En seconde partie ce dimanche 6 novembre on pouvait entendre la création après Jazz Sous les Pommiers du BrotherHood Heritage  au titre de l’AJC dont le festival Jazzdor fait partie, rendant hommage au Brotherhood Of Breath du pianiste Sud Africain Chris McGregor des années 80/90s (à l’époque composé de Louis Moholo, Harry Miller, Mongezi Feza, Dudu Pukwana et occasionnellement Johnny Dyani ainsi que de nombreux musiciens de free jazz ou d'avant-garde qui résidaient à Londres à la même époque: Lol Coxhill, Evan Parker, Paul Rutherford, Harry Beckett, Marc Charig, Alan Skidmore, Mike Osbourne, Elton Dean, Nick Evans, Radu Malfatti et John Surman) avec François Raulin piano, Didier Levallet contrebasse, Chris Briscoe saxophone et clarinette, Raphaël Imbert saxophones, François Corneloup saxophone baryton, Michel Marre et Alain Vankenhove trompettes, Jean Louis Pommier et Mathias Mahler trombones et Simon Goubert batterie !

 

Simon Goubert et les cuivres commencent à l’unisson de leurs sourdines, puis il entre dans le rythme Sud Africain dansant des percussions sur la cymbale charley entre les deux trombones, dansé par les trompettes et funkysé par les anches  des saxophones, et rapidement Vankenhove part en solo de trompette free.

La qualité du Brotherhood Of Breath de Chris Mc Gregor, et de cet orchestre qui en reprend le répertoire est de permettre autant au collectif funky qu’à l’individu free et à la joie autant qu’à la révolte de s’exprimer!

S’il y a une différence, c’est peut-être chez l’Heritage plus de Swing que de Groove chez ces Européens, mais tout de même de bons fonds sonores Swing Westcoastant fraternellement chez les saxos, tandis que les trombones soutiennent du geste  NON OUI  de la tête.

La bonne basse de Levallet soutient le trombone de Mathias Mahler sur le rythme Africain de Goubert (qui ayant beaucoup joué des rythmes Africains comme sideman jazz est donc le batteur idéal pour ce projet).

On retrouve dans les coulisses du trombone l’outrance tonitruante du barrissement d’éléphant, rejoint par le second trombone, les saxes et jusqu’au baryton, son équivalent en puissance, enflant progressivement jusqu’au climax rythmique brillant présageant un changement de rythme puis un solo de saxo Rythm’N’’Blues sur un piano à la Dollar Brand, puis le saxo part à son tour en free, pousse jusqu’au cri, rejoint par le growl des cuivres, modulé dans le final des anches, la machine marmite (pas loin de la Marmite Infernale de l’Arfi (Association de Recherche de Folklores Imaginaires)  issu du Workshop de Lyon où débuta Louis Sclavis aux tuyaux en 1979 qui avait été invitée avec le Nelson Mandela Choir Sud Africain pour un final de Jazzdor) des saxos redémarrant peu à peu la Loco Locomo LO CO MO TI VE d’Or de Nougaro en hommage au batteur Kenny Clarke ()!   

C’était « Andromèda », composé par la fille de Chris McGregor qui vit en France, suivi d’une pièce composée par Chris McGregor il y a 10 ans.

En effet, comme l’a prédit Alex Dutilh à Open Jazz, ce concert promet, pas autant que l’original Brotherhood of Breath mais tout de même !

La seconde pièce "Chris McGregor" de François Raulin commence par un piano magnifique, suivi du bugle de Michel Marre, suivi et doublé de la trompette de Vankenhove dans les résonances des cymbales aux balais soutenues par les anches en une magnifique progression.

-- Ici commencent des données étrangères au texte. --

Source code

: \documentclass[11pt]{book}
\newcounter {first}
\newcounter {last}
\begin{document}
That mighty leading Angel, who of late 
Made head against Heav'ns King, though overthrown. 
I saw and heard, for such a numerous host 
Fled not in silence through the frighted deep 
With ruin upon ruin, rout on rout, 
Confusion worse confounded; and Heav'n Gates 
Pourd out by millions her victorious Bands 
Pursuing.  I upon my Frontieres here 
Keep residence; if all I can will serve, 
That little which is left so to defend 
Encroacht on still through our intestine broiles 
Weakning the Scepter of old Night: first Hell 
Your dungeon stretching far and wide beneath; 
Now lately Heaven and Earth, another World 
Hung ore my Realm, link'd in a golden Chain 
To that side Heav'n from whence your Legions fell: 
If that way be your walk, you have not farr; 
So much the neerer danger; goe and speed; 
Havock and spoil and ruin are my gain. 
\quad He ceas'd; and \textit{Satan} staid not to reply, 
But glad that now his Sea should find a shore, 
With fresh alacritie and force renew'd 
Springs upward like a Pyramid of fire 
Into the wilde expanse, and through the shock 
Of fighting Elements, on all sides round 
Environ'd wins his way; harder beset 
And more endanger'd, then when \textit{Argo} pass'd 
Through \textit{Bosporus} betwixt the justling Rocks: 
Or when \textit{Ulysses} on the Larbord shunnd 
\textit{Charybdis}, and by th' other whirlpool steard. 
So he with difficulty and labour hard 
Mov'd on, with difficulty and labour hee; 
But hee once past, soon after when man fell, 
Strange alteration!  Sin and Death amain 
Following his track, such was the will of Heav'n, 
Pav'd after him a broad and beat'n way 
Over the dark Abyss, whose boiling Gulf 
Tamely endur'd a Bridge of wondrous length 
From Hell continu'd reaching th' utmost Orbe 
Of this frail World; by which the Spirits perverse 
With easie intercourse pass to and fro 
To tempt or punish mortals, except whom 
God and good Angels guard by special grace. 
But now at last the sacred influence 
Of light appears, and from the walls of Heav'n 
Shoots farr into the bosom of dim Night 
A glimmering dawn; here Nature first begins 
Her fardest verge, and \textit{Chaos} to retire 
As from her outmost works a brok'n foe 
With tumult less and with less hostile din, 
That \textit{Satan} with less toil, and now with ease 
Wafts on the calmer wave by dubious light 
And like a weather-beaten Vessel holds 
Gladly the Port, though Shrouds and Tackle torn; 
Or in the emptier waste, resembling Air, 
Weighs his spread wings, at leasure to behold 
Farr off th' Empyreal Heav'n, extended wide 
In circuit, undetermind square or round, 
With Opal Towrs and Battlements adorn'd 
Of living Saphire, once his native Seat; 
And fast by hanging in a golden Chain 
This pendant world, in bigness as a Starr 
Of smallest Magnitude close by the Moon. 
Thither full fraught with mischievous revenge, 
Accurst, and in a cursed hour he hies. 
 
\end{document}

C’est une très jolie ballade du Brotherhood Of Breath avec solo d’alto avant que les trompettes ne fuguent dans l’aigu. François Corneloup (complice de Raulin qui fut son pianiste pour Frégoli qui lui rendit la pareille pour Trois Plans Sur la Comète) est toujours l’un des plus efficaces barytons français, meilleur encore quand bien soutenu rythmiquement comme avec Ursus Minor ou comme ici en Big Band (je ne crois jamais l’avoir vu en aussi grande formation, mais en solo il peut être insupportablement bruitiste!), et rappelle ici les puissantes lignes de baryton du « Moaning » de Charles Mingus, mais très vite les autres anches le rattrapent dans une transe africaine avec une belle cohésion d’ensemble de ce little big band.

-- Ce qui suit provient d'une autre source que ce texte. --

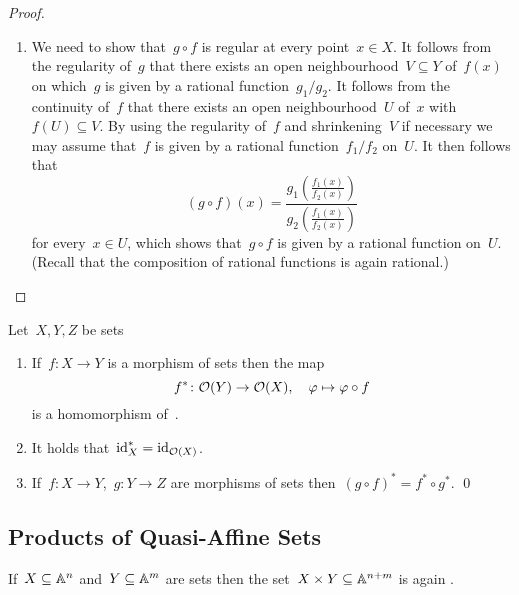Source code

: \begin{proof}
  \leavevmode
  \begin{enumerate}[start=2]
    \item
      We need to show that~$g \circ f$ is regular at every point~$x \in X$.
      It follows from the regularity of~$g$ that there exists an open neighbourhood~$V \subseteq Y$ of~$f(x)$ on which~$g$ is given by a rational function~$g_1/g_2$.
      It follows from the continuity of~$f$ that there exists an open neighbourhood~$U$ of~$x$ with~$f(U) \subseteq V$.
      By using the regularity of~$f$ and shrinkening~$V$ if necessary we may assume that~$f$ is given by a rational function~$f_1/f_2$ on~$U$.
      It then follows that
      \[
          (g \circ f)(x)
        = \frac{ g_1\left( \frac{f_1(x)}{f_2(x)} \right) }{ g_2\left( \frac{f_1(x)}{f_2(x)} \right) }
      \]
      for every~$x \in U$, which shows that~$g \circ f$ is given by a rational function on~$U$.
      (Recall that the composition of rational functions is again rational.)
    \qedhere
  \end{enumerate}
\end{proof}



\begin{lemma}
  Let~$X, Y, Z$ be {\qaffine} sets
  \begin{enumerate}
    \item
      If~$f \colon X \to Y$ is a morphism of {\qaffine} sets then the map
      \[
                  f^*
        \colon    \mathcal{O}(Y)
        \to       \mathcal{O}(X),
        \quad     \varphi
        \mapsto   \varphi \circ f
      \]
      is a homomorphism of~.
    \item
      It holds that~$\operatorname{id}_X^* = \operatorname{id}_{\mathcal{O}(X)}$.
    \item
      If~$f \colon X \to Y$,~$g \colon Y \to Z$ are morphisms of {\qaffine} sets then~$(g \circ f)^* = f^* \circ g^*$.
    \qed
  \end{enumerate}
\end{lemma}




\subsection{Products of Quasi-Affine Sets}


\begin{lemma}
  If~$X \subseteq \mathbb{A}^n$ and~$Y \subseteq \mathbb{A}^m$ are {\qaffine} sets then the set~$X \times Y \subseteq \mathbb{A}^{n+m}$ is again {\qaffine}.
\end{lemma}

Marre fait un solo à la Stormy Weather auquel les saxes remettent de l’ondulation pour "Hymn To Breath" de François Raulin.

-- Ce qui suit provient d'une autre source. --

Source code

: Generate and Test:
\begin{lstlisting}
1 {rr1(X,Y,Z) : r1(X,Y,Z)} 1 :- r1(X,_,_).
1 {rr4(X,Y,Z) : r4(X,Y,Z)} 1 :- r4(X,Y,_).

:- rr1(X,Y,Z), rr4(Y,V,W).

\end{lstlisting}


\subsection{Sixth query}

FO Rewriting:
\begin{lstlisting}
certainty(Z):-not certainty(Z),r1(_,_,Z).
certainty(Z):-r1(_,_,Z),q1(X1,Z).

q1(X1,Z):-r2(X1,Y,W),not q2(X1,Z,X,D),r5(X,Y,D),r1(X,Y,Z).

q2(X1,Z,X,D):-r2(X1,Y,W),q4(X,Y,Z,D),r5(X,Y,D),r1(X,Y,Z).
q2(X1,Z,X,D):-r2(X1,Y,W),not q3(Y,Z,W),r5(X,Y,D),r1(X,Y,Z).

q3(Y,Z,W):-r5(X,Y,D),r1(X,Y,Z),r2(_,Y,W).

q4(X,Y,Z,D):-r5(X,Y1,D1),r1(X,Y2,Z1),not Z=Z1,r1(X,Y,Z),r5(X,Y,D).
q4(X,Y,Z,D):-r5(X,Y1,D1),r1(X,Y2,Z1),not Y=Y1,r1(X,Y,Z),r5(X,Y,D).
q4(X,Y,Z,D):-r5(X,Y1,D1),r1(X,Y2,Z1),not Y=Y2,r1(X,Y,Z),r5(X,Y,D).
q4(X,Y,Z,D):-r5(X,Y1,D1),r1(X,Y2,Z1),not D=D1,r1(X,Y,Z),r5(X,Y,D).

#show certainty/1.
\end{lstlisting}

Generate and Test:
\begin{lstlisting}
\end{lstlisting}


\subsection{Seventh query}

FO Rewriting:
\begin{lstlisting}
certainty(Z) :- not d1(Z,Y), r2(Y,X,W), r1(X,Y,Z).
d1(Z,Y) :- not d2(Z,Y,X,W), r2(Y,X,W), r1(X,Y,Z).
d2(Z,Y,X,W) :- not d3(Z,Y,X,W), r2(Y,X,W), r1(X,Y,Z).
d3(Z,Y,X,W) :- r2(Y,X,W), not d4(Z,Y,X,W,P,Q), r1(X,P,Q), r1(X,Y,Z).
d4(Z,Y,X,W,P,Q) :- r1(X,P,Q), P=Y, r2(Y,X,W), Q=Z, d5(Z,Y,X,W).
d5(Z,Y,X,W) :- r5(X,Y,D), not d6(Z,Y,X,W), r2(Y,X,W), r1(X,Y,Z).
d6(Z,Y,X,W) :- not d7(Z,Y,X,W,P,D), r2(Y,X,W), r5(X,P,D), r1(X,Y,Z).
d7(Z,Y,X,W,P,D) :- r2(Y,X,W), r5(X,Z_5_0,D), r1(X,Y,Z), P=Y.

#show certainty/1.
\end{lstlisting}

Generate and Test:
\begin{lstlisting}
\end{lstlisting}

L’Afrique Du Sud conserva bien plus tard que les Etats Unis, en plus de la ségrégation, les vieux styles musicaux : le Swing (souvent appelé Jump, les country coon shows (noirs grimés en noirs pour faire rire les blancs).

Mais McGregor y ajouta la révolte du Free, l’ouvrit à la Great Black Music funk compris avec aujourd’hui le comique de cabaret dans le saxophone alto et ténor se renvoyant les ascenseurs/élévateurs pédestres!

Le triptyque se termine avec,  «Chris McG », écrite par Didier Levallet  à la mort de Chris McGregor pour le Tentet reprenant sa musique qu’il a dirigé en 1992.

« Country Cooking »  fut le titre éponyme du dernier album du Brotherhood Of Breath à la fin des années 80s. En effet cela sent bon la Country de la Nouvelle Orléans  et le Barbecue préparé en famille par la batterie, cymbale, charley et caisse claire et les saxos à l’unisson apportant la touche Africaine, puis chacun partant en fanfare,apportant successivement une autre voix jusqu’au solo de trombone de Mathias Mahler sur les blues riffs des autres, puis l’éclat de la trompette de Vankenhove derrière lequel les saxos jouent les fonds sonores.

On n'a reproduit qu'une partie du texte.